(PROBLEM): Keep to one stretch of the data below, the lines from the one with "- [List insurance providers if applicable]" up to and including the one with "For out-of-network providers, I", and return that stretch exactly.

************

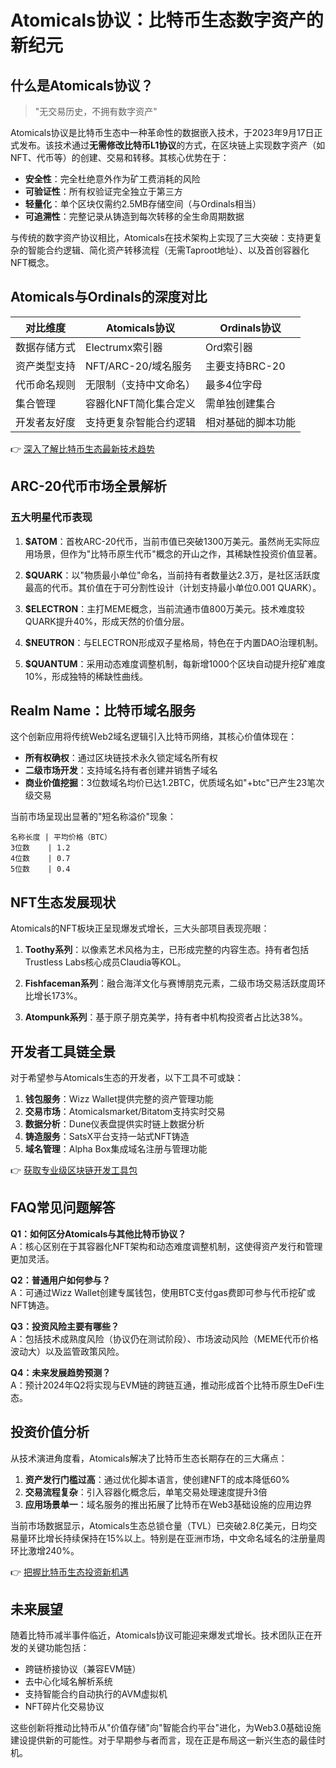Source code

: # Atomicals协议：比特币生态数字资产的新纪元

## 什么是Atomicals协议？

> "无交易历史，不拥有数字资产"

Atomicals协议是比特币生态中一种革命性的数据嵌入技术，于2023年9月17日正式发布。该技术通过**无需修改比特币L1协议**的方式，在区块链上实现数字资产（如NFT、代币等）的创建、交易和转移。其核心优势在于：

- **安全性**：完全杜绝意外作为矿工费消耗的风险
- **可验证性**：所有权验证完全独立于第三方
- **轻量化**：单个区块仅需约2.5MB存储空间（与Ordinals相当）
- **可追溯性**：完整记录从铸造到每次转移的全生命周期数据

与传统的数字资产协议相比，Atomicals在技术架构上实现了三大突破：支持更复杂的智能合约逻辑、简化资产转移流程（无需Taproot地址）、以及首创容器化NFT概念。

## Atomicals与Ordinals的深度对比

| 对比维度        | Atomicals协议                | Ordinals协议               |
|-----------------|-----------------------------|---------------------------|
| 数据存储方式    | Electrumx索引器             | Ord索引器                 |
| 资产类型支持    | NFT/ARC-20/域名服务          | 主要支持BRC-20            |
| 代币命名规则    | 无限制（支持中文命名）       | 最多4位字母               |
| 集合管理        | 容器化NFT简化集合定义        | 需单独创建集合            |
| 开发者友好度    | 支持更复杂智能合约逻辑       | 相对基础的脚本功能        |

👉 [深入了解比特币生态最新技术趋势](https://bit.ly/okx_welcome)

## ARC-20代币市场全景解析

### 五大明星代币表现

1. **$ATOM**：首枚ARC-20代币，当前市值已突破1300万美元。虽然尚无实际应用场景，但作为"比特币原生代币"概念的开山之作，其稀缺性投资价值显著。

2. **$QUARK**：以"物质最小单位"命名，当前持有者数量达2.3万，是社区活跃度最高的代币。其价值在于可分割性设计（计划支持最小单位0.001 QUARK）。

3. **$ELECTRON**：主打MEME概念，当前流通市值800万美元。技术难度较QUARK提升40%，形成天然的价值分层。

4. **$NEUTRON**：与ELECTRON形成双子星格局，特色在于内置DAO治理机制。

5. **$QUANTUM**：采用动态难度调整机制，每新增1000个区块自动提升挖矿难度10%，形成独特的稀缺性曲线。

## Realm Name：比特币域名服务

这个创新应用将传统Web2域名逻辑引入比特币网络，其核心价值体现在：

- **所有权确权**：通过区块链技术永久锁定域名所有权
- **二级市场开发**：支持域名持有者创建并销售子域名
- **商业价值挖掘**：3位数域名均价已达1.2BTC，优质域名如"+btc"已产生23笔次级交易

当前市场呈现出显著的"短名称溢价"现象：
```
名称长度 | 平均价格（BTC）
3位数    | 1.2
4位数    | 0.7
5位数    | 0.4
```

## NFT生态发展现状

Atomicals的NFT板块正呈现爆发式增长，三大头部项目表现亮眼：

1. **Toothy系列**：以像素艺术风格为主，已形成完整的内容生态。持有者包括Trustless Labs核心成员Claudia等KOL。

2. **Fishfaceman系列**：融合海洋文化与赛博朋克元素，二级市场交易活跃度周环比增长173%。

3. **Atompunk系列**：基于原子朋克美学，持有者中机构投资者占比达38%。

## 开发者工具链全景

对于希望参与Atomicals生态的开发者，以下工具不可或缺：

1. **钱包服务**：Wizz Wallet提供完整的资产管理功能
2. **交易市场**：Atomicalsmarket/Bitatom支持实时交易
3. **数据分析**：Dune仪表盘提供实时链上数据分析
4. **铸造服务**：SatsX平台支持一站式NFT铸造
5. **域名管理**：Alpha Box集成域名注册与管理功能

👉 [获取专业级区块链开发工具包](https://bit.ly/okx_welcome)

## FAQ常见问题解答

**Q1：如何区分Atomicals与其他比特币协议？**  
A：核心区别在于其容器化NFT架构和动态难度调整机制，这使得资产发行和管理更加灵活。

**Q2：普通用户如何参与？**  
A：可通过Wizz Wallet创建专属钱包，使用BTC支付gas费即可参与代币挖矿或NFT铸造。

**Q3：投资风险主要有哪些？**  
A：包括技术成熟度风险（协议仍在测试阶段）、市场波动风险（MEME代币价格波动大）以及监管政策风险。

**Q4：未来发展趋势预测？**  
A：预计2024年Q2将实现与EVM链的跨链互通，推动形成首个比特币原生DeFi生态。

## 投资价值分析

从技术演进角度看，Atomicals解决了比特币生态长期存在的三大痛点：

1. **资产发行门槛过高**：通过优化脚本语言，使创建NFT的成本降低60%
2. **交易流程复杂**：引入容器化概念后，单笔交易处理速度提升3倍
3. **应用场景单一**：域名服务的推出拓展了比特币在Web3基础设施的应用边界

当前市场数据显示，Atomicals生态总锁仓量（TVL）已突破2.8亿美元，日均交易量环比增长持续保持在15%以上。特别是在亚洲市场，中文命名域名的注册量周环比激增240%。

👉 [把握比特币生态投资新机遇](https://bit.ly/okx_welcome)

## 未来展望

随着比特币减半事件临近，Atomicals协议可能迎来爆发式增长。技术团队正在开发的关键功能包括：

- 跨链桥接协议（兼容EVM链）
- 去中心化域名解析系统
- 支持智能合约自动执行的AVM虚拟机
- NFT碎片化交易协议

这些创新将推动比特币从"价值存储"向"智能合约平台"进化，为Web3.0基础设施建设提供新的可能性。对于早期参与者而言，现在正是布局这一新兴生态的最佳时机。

************

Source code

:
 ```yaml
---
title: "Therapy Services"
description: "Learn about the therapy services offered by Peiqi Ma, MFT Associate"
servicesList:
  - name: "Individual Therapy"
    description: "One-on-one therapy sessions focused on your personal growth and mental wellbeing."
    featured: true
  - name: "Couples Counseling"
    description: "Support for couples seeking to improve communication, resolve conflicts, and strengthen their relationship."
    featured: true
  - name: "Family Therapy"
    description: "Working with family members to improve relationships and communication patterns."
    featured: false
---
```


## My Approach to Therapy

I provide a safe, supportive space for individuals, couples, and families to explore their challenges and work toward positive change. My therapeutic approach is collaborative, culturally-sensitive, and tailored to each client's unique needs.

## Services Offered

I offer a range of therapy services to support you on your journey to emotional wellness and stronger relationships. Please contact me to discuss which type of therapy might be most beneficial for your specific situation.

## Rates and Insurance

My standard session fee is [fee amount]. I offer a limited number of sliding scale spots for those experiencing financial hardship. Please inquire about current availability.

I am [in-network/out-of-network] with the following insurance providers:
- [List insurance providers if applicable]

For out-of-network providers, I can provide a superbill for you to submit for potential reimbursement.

************

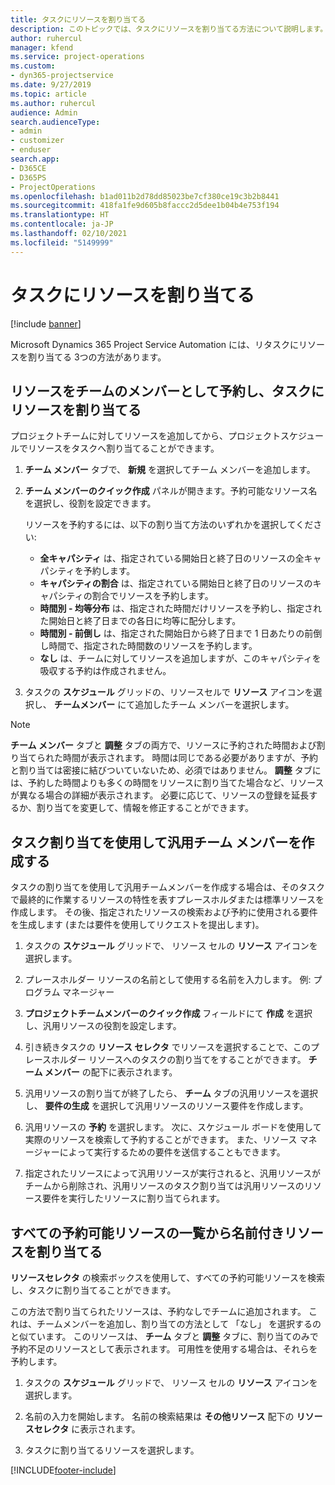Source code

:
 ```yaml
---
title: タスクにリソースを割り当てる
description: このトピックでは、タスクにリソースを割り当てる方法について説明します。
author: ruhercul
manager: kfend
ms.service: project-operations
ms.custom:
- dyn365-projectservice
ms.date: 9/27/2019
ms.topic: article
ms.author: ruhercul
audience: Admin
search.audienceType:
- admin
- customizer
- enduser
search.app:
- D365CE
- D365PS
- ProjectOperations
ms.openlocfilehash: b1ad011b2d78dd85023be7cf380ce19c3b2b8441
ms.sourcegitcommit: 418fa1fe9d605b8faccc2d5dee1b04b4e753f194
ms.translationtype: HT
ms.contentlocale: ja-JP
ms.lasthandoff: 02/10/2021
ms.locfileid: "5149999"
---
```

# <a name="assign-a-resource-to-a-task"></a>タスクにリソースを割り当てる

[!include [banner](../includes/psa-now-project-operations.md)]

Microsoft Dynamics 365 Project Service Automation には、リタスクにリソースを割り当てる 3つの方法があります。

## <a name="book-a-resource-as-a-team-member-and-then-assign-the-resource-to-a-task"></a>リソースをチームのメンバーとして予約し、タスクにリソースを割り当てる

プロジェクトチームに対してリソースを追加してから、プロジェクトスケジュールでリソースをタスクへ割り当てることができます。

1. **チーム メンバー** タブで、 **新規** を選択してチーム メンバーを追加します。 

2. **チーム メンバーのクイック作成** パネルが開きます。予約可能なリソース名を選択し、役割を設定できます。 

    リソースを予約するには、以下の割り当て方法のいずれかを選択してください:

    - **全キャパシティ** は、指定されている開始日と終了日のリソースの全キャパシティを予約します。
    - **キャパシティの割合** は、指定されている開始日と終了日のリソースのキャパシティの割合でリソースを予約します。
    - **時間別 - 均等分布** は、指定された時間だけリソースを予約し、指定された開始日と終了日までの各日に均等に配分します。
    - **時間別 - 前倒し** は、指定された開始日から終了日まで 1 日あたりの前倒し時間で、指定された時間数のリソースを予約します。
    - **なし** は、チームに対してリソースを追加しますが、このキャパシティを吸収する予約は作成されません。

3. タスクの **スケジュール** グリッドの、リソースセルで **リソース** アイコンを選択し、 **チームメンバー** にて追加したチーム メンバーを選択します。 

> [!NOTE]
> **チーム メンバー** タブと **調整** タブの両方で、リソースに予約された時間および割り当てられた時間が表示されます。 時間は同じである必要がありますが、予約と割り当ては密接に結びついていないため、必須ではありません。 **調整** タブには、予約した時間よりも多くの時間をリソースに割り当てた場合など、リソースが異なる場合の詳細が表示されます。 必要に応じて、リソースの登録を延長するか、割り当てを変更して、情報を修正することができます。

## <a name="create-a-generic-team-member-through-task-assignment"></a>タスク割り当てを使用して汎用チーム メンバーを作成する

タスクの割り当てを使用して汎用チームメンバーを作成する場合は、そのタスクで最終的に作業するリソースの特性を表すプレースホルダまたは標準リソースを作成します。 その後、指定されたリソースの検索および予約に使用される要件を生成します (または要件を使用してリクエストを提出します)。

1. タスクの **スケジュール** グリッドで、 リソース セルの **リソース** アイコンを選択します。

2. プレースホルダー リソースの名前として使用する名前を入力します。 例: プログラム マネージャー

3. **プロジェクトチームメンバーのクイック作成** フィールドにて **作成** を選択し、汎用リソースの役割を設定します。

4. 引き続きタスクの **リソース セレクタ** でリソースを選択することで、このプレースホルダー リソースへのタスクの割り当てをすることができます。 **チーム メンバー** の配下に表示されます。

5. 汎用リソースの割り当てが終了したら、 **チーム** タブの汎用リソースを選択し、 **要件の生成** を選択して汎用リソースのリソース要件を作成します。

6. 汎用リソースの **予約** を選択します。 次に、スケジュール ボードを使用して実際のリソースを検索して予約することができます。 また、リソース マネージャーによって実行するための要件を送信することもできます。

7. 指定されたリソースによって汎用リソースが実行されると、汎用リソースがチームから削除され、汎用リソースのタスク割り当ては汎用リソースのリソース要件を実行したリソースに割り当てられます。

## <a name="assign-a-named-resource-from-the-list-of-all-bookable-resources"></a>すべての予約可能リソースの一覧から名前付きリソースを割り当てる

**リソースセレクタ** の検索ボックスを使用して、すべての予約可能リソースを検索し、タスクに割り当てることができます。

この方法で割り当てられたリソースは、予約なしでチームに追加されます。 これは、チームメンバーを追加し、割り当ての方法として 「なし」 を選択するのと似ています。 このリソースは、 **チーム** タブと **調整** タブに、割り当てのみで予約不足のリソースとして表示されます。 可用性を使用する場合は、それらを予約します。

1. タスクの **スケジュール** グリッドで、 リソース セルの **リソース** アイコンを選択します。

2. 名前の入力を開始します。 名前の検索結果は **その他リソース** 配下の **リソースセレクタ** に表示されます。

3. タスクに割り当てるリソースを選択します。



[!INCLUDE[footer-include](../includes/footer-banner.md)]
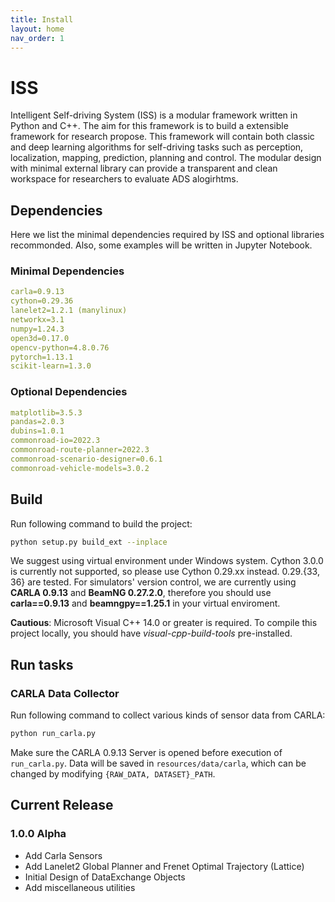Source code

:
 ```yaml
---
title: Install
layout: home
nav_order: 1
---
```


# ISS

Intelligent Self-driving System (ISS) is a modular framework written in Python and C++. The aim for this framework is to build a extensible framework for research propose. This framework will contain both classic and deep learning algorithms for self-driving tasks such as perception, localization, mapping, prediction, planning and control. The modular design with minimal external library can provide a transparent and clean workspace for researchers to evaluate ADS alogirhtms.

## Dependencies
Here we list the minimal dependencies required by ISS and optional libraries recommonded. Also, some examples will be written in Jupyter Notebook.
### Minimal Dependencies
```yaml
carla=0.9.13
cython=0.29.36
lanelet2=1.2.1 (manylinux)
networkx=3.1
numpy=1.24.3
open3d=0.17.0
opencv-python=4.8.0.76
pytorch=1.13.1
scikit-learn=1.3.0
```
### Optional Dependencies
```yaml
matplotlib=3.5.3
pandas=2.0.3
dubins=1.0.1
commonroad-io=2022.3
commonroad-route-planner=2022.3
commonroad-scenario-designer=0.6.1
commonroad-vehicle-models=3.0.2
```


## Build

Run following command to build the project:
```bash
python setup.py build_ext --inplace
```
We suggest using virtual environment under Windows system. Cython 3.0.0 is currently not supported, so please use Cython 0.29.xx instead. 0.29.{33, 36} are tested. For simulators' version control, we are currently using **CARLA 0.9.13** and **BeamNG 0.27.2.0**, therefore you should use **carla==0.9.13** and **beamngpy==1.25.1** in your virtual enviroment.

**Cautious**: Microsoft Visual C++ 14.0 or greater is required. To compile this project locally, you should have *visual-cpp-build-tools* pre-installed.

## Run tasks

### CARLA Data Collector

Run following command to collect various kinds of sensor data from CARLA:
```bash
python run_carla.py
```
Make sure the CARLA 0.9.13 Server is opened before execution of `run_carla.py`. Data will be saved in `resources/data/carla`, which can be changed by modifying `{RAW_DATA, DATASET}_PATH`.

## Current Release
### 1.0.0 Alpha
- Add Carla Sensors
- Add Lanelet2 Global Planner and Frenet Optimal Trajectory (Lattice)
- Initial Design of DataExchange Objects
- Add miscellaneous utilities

************

(TASK SOLUTION):
- [List insurance providers if applicable]

For out-of-network providers, I can provide a superbill for you to submit for potential reimbursement.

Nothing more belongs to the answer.